Em uma mensagem em sua conta na rede social, Zuckerberg ressaltou que "depois de identificar a interferência russa nas eleições norte-americanas em 2016, despregaram ferramentas antes das eleições na França, Alemanha e o senado de Alabama em 2017 para eliminar dezenas de milhares de contas falsas".

"Esta semana acabamos com uma grande rede de contas falsas russas que incluíam uma agência de notícias russa", ele lembrou, antes de indicar que o Facebook "avançou dois grandes passos hoje". Assim, revelou-se que a partir de agora, qualquer anunciante que queira publicar anúncios políticos ou sobre questões políticas na rede social "terá que ser verificado", algo para o qual eles devem fornecer sua identidade e localização.

"Qualquer anunciante que se negar a fornecer os dados será proibido de colocar anúncios políticos ou sobre assuntos relacionados.

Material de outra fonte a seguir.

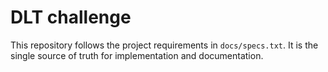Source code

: # DLT challenge

This repository follows the project requirements in `docs/specs.txt`.
It is the single source of truth for implementation and documentation.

Começaremos nos Estados Unidos e expandiremos para o resto do mundo nos próximos meses", disse.

Nesse sentido, ele acrescentou que "para maior transparência", a rede social criou uma ferramenta que permite aos usuários ver todos os anúncios que gerenciam uma única página. "Estamos testando no Canadá e lançamos globalmente neste verão", disse ele.

Zuckerberg enfatizou que, como uma segunda medida, o Facebook " pode exigir que as pessoas gerenciem páginas grandes e as verifiquem ", enquanto argumenta que "isso tornará muito mais difícil para as pessoas gerenciarem páginas através de contas falsas ou virais e disseminarem informações errôneas" ou conteúdo que causa divisões".

Para fazer isso, ele anunciou que a empresa "vai contratar milhares de pessoas" e reiterou "o compromisso de chegar a tempo para os principais meses antes das eleições de 2018".

"Essas medidas não vão deter todas as pessoas que tentam tirar proveito do sistema, mas é muito mais difícil para qualquer um que queira fazer o que os russos fizeram durante as eleições de 2016 e usar contas e páginas falsas para gerenciar propagandas", disse ele.